§ **Task directions**: Determine the number of lines in the data that contain "articles", and write only that number.

··· Dataset content

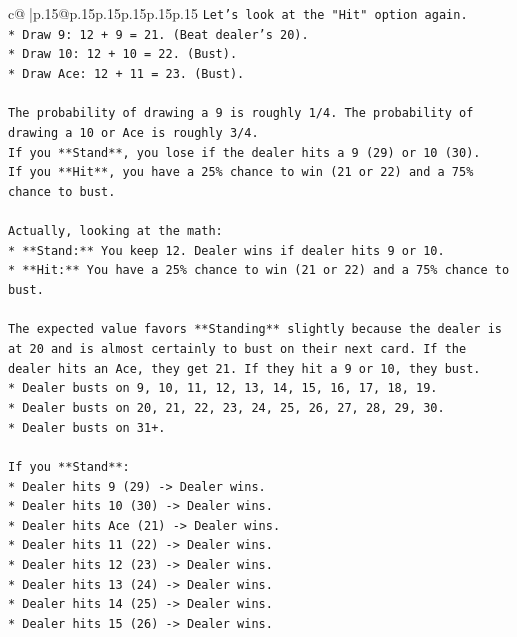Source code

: \documentclass{article}
\begin{document}
{\begin{supertabular}{c@{$\;$}|p{.15\linewidth}@{}p{.15\linewidth}p{.15\linewidth}p{.15\linewidth}p{.15\linewidth}p{.15\linewidth}}
{{{\texttt{Let's look at the "Hit" option again.} \\
\texttt{*   Draw 9: 12 + 9 = 21. (Beat dealer's 20).} \\
\texttt{*   Draw 10: 12 + 10 = 22. (Bust).} \\
\texttt{*   Draw Ace: 12 + 11 = 23. (Bust).} \\
\\ 
\texttt{The probability of drawing a 9 is roughly 1/4. The probability of drawing a 10 or Ace is roughly 3/4.} \\
\texttt{If you **Stand**, you lose if the dealer hits a 9 (29) or 10 (30).} \\
\texttt{If you **Hit**, you have a 25\% chance to win (21 or 22) and a 75\% chance to bust.} \\
\\ 
\texttt{Actually, looking at the math:} \\
\texttt{*   **Stand:** You keep 12. Dealer wins if dealer hits 9 or 10.} \\
\texttt{*   **Hit:** You have a 25\% chance to win (21 or 22) and a 75\% chance to bust.} \\
\\ 
\texttt{The expected value favors **Standing** slightly because the dealer is at 20 and is almost certainly to bust on their next card. If the dealer hits an Ace, they get 21. If they hit a 9 or 10, they bust.} \\
\texttt{*   Dealer busts on 9, 10, 11, 12, 13, 14, 15, 16, 17, 18, 19.} \\
\texttt{*   Dealer busts on 20, 21, 22, 23, 24, 25, 26, 27, 28, 29, 30.} \\
\texttt{*   Dealer busts on 31+.} \\
\\ 
\texttt{If you **Stand**:} \\
\texttt{*   Dealer hits 9 (29) {-}> Dealer wins.} \\
\texttt{*   Dealer hits 10 (30) {-}> Dealer wins.} \\
\texttt{*   Dealer hits Ace (21) {-}> Dealer wins.} \\
\texttt{*   Dealer hits 11 (22) {-}> Dealer wins.} \\
\texttt{*   Dealer hits 12 (23) {-}> Dealer wins.} \\
\texttt{*   Dealer hits 13 (24) {-}> Dealer wins.} \\
\texttt{*   Dealer hits 14 (25) {-}> Dealer wins.} \\
\texttt{*   Dealer hits 15 (26) {-}> Dealer wins.} \\
}}}
\end{supertabular}}
\end{document}
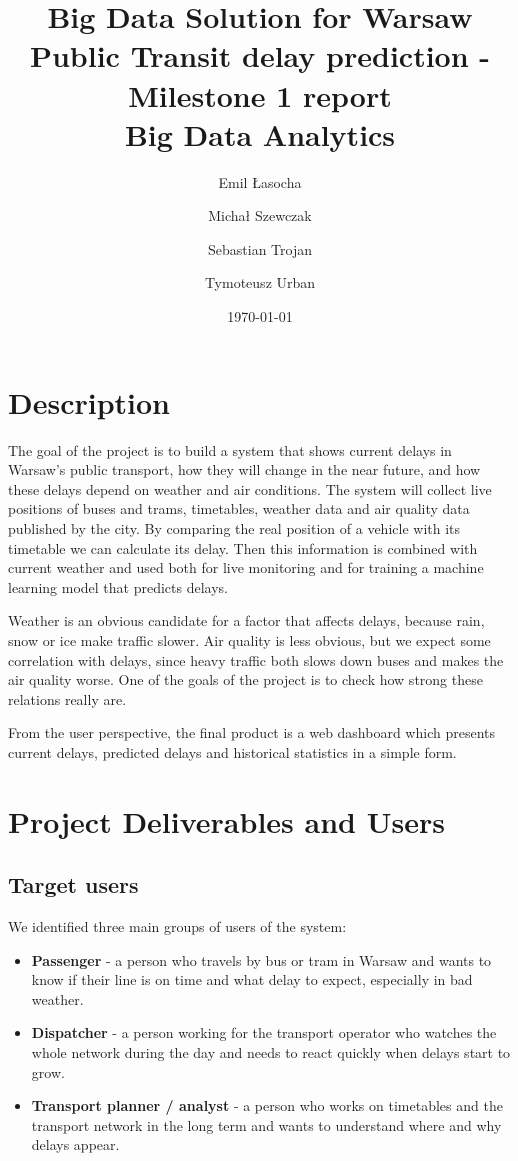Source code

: \documentclass[11pt]{article}
\title{
    \textbf{Big Data Solution for Warsaw Public Transit delay prediction - Milestone 1 report} \\[0.5cm]
    \large Big Data Analytics
}
\author{Emil Łasocha \and Michał Szewczak \and Sebastian Trojan \and Tymoteusz Urban}
\date{\today}
\begin{document}
\maketitle
\section{Description}

The goal of the project is to build a system that shows current delays in Warsaw's public transport, how they will change in the near future, and how these delays depend on weather and air conditions. The system will collect live positions of buses and trams, timetables, weather data and air quality data published by the city. By comparing the real position of a vehicle with its timetable we can calculate its delay. Then this information is combined with current weather and used both for live monitoring and for training a machine learning model that predicts delays.

Weather is an obvious candidate for a factor that affects delays, because rain, snow or ice make traffic slower. Air quality is less obvious, but we expect some correlation with delays, since heavy traffic both slows down buses and makes the air quality worse. One of the goals of the project is to check how strong these relations really are.

From the user perspective, the final product is a web dashboard which presents current delays, predicted delays and historical statistics in a simple form.

\section{Project Deliverables and Users}

\subsection{Target users}

We identified three main groups of users of the system:
\begin{itemize}
    \item \textbf{Passenger} - a person who travels by bus or tram in Warsaw and wants to know if their line is on time and what delay to expect, especially in bad weather.
    \item \textbf{Dispatcher} - a person working for the transport operator who watches the whole network during the day and needs to react quickly when delays start to grow.
    \item \textbf{Transport planner / analyst} - a person who works on timetables and the transport network in the long term and wants to understand where and why delays appear.
\end{itemize}
\end{document}
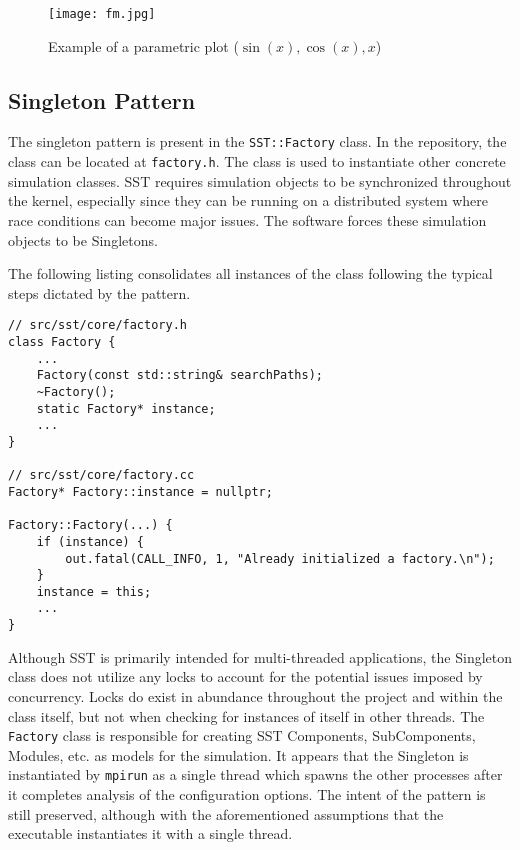 \begin{figure}[h]
    \caption{Example of a parametric plot ($\sin (x), \cos(x), x$)}
    \centering
    \texttt{[image: fm.jpg]}
\end{figure}


\subsection{Singleton Pattern}
The singleton pattern is present in the \texttt{SST::Factory} class. In the repository, the class can be located at \texttt{factory.h}. The class is used to instantiate other concrete simulation classes. SST requires simulation objects to be synchronized throughout the kernel, especially since they can be running on a distributed system where race conditions can become major issues. The software forces these simulation objects to be Singletons.

The following listing consolidates all instances of the class following the typical steps dictated by the pattern.

\begin{lstlisting}[style=customC++,label=singleton,caption=Factory Implementing the Singleton Pattern]
// src/sst/core/factory.h
class Factory {
    ...
    Factory(const std::string& searchPaths);
    ~Factory();
    static Factory* instance;
    ...
}

// src/sst/core/factory.cc
Factory* Factory::instance = nullptr;

Factory::Factory(...) {
    if (instance) {
        out.fatal(CALL_INFO, 1, "Already initialized a factory.\n");
    }
    instance = this;
    ...
}
\end{lstlisting}

Although SST is primarily intended for multi-threaded applications, the Singleton class does not utilize any locks to account for the potential issues imposed by concurrency. Locks do exist in abundance throughout the project and within the class itself, but not when checking for instances of itself in other threads. The \texttt{Factory} class is responsible for creating SST Components, SubComponents, Modules, etc. as models for the simulation. It appears that the Singleton is instantiated by \texttt{mpirun} as a single thread which spawns the other processes after it completes analysis of the configuration options. The intent of the pattern is still preserved, although with the aforementioned assumptions that the executable instantiates it with a single thread.

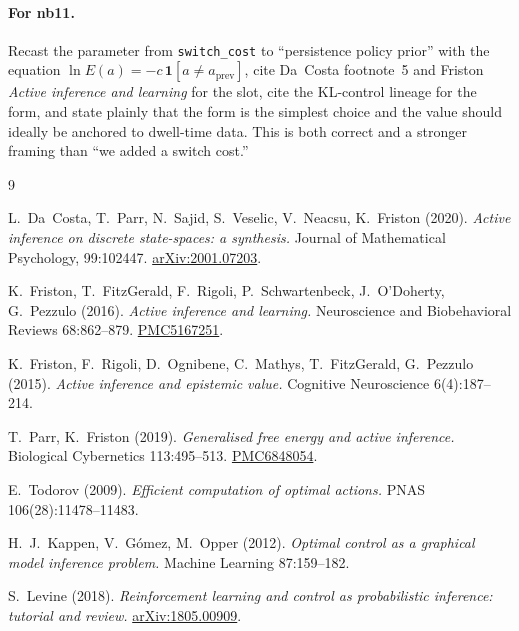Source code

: \documentclass[11pt,a4paper]{article}
\theoremstyle{plain}
\begin{document}
\paragraph{For nb11.} Recast the parameter from \texttt{switch\_cost}
to ``persistence policy prior'' with the equation
$\ln E(a) = -c\,\mathbf{1}[a\neq a_{\mathrm{prev}}]$, cite Da~Costa
footnote~5 and Friston \emph{Active inference and learning} for the
slot, cite the KL-control lineage for the form, and state plainly that
the form is the simplest choice and the value should ideally be
anchored to dwell-time data. This is both correct and a stronger
framing than ``we added a switch cost.''

\begin{thebibliography}{9}

L.~Da~Costa, T.~Parr, N.~Sajid, S.~Veselic, V.~Neacsu, K.~Friston (2020).
\emph{Active inference on discrete state-spaces: a synthesis.}
Journal of Mathematical Psychology, 99:102447.
\href{https://arxiv.org/abs/2001.07203}{arXiv:2001.07203}.

K.~Friston, T.~FitzGerald, F.~Rigoli, P.~Schwartenbeck, J.~O'Doherty,
G.~Pezzulo (2016).
\emph{Active inference and learning.}
Neuroscience and Biobehavioral Reviews 68:862--879.
\href{https://pmc.ncbi.nlm.nih.gov/articles/PMC5167251/}{PMC5167251}.

K.~Friston, F.~Rigoli, D.~Ognibene, C.~Mathys, T.~FitzGerald,
G.~Pezzulo (2015).
\emph{Active inference and epistemic value.}
Cognitive Neuroscience 6(4):187--214.

T.~Parr, K.~Friston (2019).
\emph{Generalised free energy and active inference.}
Biological Cybernetics 113:495--513.
\href{https://pmc.ncbi.nlm.nih.gov/articles/PMC6848054/}{PMC6848054}.

E.~Todorov (2009).
\emph{Efficient computation of optimal actions.}
PNAS 106(28):11478--11483.

H.~J.~Kappen, V.~G\'omez, M.~Opper (2012).
\emph{Optimal control as a graphical model inference problem.}
Machine Learning 87:159--182.

S.~Levine (2018).
\emph{Reinforcement learning and control as probabilistic inference:
tutorial and review.}
\href{https://arxiv.org/abs/1805.00909}{arXiv:1805.00909}.

\end{thebibliography}
\end{document}
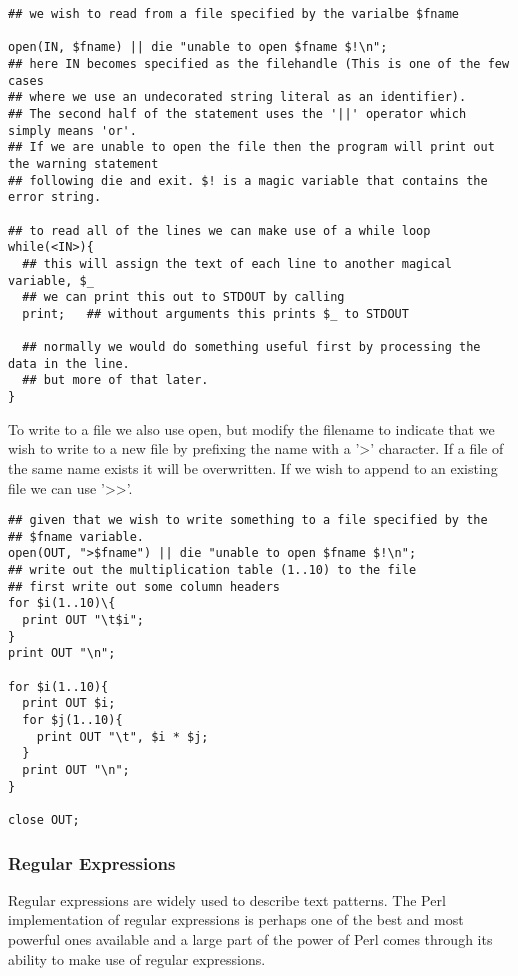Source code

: \documentclass[11pt]{article}
\begin{document}
\begin{verbatim}
## we wish to read from a file specified by the varialbe $fname

open(IN, $fname) || die "unable to open $fname $!\n";
## here IN becomes specified as the filehandle (This is one of the few cases
## where we use an undecorated string literal as an identifier).
## The second half of the statement uses the '||' operator which simply means 'or'.
## If we are unable to open the file then the program will print out the warning statement
## following die and exit. $! is a magic variable that contains the error string.

## to read all of the lines we can make use of a while loop
while(<IN>){
  ## this will assign the text of each line to another magical variable, $_
  ## we can print this out to STDOUT by calling
  print;   ## without arguments this prints $_ to STDOUT

  ## normally we would do something useful first by processing the data in the line.
  ## but more of that later.
}
\end{verbatim}



To write to a file we also use open, but modify the filename to indicate
that we wish to write to a new file by prefixing the name with a '>'
character. If a file of the same name exists it will be overwritten. If
we wish to append to an existing file we can use '>>'.

\begin{verbatim}
## given that we wish to write something to a file specified by the
## $fname variable.
open(OUT, ">$fname") || die "unable to open $fname $!\n";
## write out the multiplication table (1..10) to the file
## first write out some column headers
for $i(1..10)\{
  print OUT "\t$i";
}
print OUT "\n";

for $i(1..10){
  print OUT $i;
  for $j(1..10){
    print OUT "\t", $i * $j;
  }
  print OUT "\n";
}

close OUT;
\end{verbatim}

\subsubsection{Regular Expressions}
\label{sec-5-0-6}

Regular expressions are widely used to describe text patterns. The Perl
implementation of regular expressions is perhaps one of the best and
most powerful ones available and a large part of the power of Perl comes
through its ability to make use of regular expressions.
\end{document}
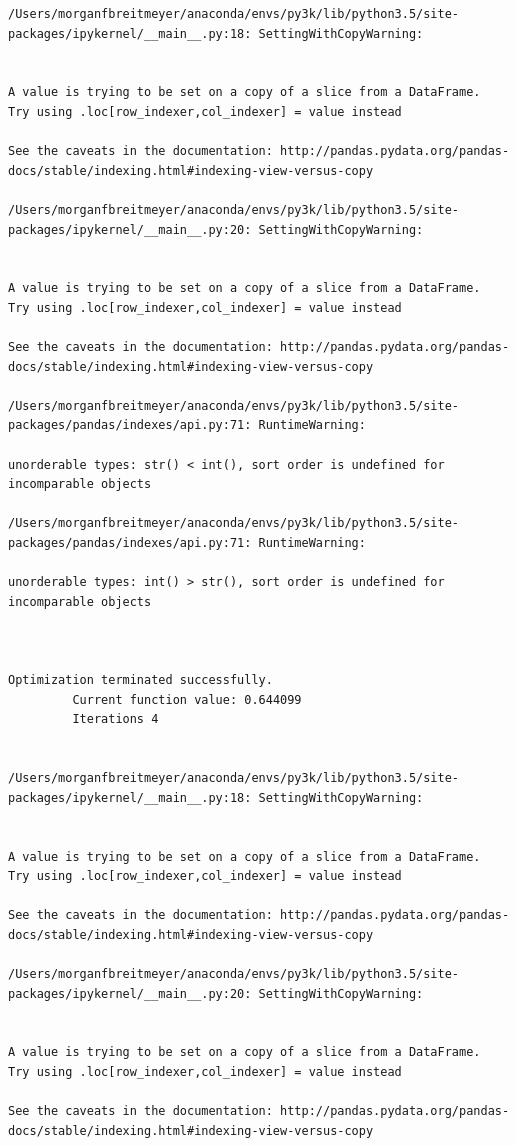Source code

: \begin{lstlisting}
/Users/morganfbreitmeyer/anaconda/envs/py3k/lib/python3.5/site-packages/ipykernel/__main__.py:18: SettingWithCopyWarning:


A value is trying to be set on a copy of a slice from a DataFrame.
Try using .loc[row_indexer,col_indexer] = value instead

See the caveats in the documentation: http://pandas.pydata.org/pandas-docs/stable/indexing.html#indexing-view-versus-copy

/Users/morganfbreitmeyer/anaconda/envs/py3k/lib/python3.5/site-packages/ipykernel/__main__.py:20: SettingWithCopyWarning:


A value is trying to be set on a copy of a slice from a DataFrame.
Try using .loc[row_indexer,col_indexer] = value instead

See the caveats in the documentation: http://pandas.pydata.org/pandas-docs/stable/indexing.html#indexing-view-versus-copy

/Users/morganfbreitmeyer/anaconda/envs/py3k/lib/python3.5/site-packages/pandas/indexes/api.py:71: RuntimeWarning:

unorderable types: str() < int(), sort order is undefined for incomparable objects

/Users/morganfbreitmeyer/anaconda/envs/py3k/lib/python3.5/site-packages/pandas/indexes/api.py:71: RuntimeWarning:

unorderable types: int() > str(), sort order is undefined for incomparable objects



Optimization terminated successfully.
         Current function value: 0.644099
         Iterations 4


/Users/morganfbreitmeyer/anaconda/envs/py3k/lib/python3.5/site-packages/ipykernel/__main__.py:18: SettingWithCopyWarning:


A value is trying to be set on a copy of a slice from a DataFrame.
Try using .loc[row_indexer,col_indexer] = value instead

See the caveats in the documentation: http://pandas.pydata.org/pandas-docs/stable/indexing.html#indexing-view-versus-copy

/Users/morganfbreitmeyer/anaconda/envs/py3k/lib/python3.5/site-packages/ipykernel/__main__.py:20: SettingWithCopyWarning:


A value is trying to be set on a copy of a slice from a DataFrame.
Try using .loc[row_indexer,col_indexer] = value instead

See the caveats in the documentation: http://pandas.pydata.org/pandas-docs/stable/indexing.html#indexing-view-versus-copy


\end{lstlisting}
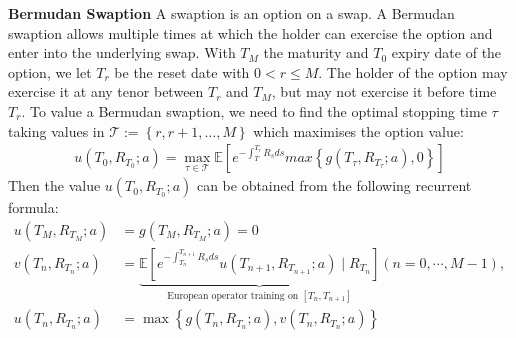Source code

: \documentclass[11pt,a4paper]{article}
\theoremstyle{remark}
\begin{document}
	\noindent \textbf{Bermudan Swaption}
	A swaption is an option on a swap. A Bermudan swaption allows multiple times at which the holder can exercise the option and enter into the underlying swap. With $T_M$ the maturity and $T_0$ expiry date of the option, we let $T_r$ be the reset date with $0 < r \leq M$. The holder of the option may exercise it at any tenor between $T_r$ and $T_M$, but may not exercise it before time $T_r$. To value a Bermudan swaption, we need to find the optimal stopping time $\tau$ taking values in $\mathcal{T}:=\left\{r, r+1, \ldots, M\right\}$ which maximises the option value:
	\begin{align}
		u\left(T_0, R_{T_0}; a\right)=\max _{\tau \in \mathcal{T}} \mathbb{E}\left[e^{-\int_{T}^{T_{\tau}}R_s ds} max\left\{g(T_{\tau},R_{T_{\tau}}; a) ,0\right\}\right]
	\end{align}
	Then the value $u\left(T_0,R_{T_0}; a\right)$ can be obtained from the following recurrent formula:
	\begin{align}
		u(T_M, R_{T_M}; a) &= g(T_M, R_{T_M}; a) = 0\\
		v(T_n, R_{T_n}; a) &=\underbrace{ \mathbb{E}\left[e^{-\int_{T_n}^{T_{n+1}}R_s ds}u\left(T_{n+1}, R_{T_{n+1}}; a\right) \mid R_{T_{n}} \right]}_{\text{European operator training on $[T_n, T_{n+1}]$}} (n = 0,\cdots, M-1),\\
		u(T_n, R_{T_n}; a) &= \max \left\{g(T_n, R_{T_n}; a),  v(T_n, R_{T_n}; a)\right\}
	\end{align}
	
\end{document}
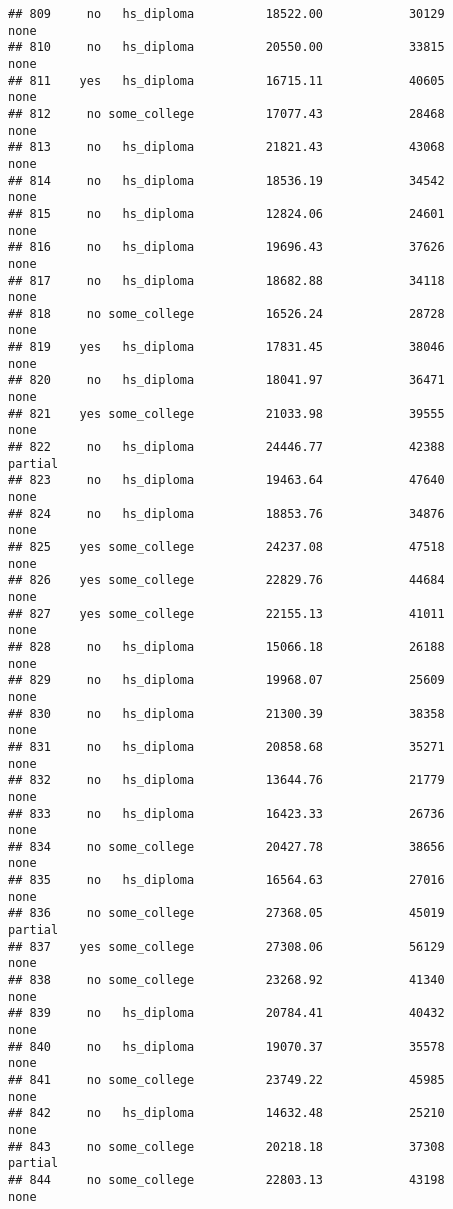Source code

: \documentclass[
]{article}
\begin{document}
\begin{verbatim}
## 809     no   hs_diploma          18522.00            30129        none
## 810     no   hs_diploma          20550.00            33815        none
## 811    yes   hs_diploma          16715.11            40605        none
## 812     no some_college          17077.43            28468        none
## 813     no   hs_diploma          21821.43            43068        none
## 814     no   hs_diploma          18536.19            34542        none
## 815     no   hs_diploma          12824.06            24601        none
## 816     no   hs_diploma          19696.43            37626        none
## 817     no   hs_diploma          18682.88            34118        none
## 818     no some_college          16526.24            28728        none
## 819    yes   hs_diploma          17831.45            38046        none
## 820     no   hs_diploma          18041.97            36471        none
## 821    yes some_college          21033.98            39555        none
## 822     no   hs_diploma          24446.77            42388     partial
## 823     no   hs_diploma          19463.64            47640        none
## 824     no   hs_diploma          18853.76            34876        none
## 825    yes some_college          24237.08            47518        none
## 826    yes some_college          22829.76            44684        none
## 827    yes some_college          22155.13            41011        none
## 828     no   hs_diploma          15066.18            26188        none
## 829     no   hs_diploma          19968.07            25609        none
## 830     no   hs_diploma          21300.39            38358        none
## 831     no   hs_diploma          20858.68            35271        none
## 832     no   hs_diploma          13644.76            21779        none
## 833     no   hs_diploma          16423.33            26736        none
## 834     no some_college          20427.78            38656        none
## 835     no   hs_diploma          16564.63            27016        none
## 836     no some_college          27368.05            45019     partial
## 837    yes some_college          27308.06            56129        none
## 838     no some_college          23268.92            41340        none
## 839     no   hs_diploma          20784.41            40432        none
## 840     no   hs_diploma          19070.37            35578        none
## 841     no some_college          23749.22            45985        none
## 842     no   hs_diploma          14632.48            25210        none
## 843     no some_college          20218.18            37308     partial
## 844     no some_college          22803.13            43198        none

\end{verbatim}
\end{document}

······

§ **Answer section**: 2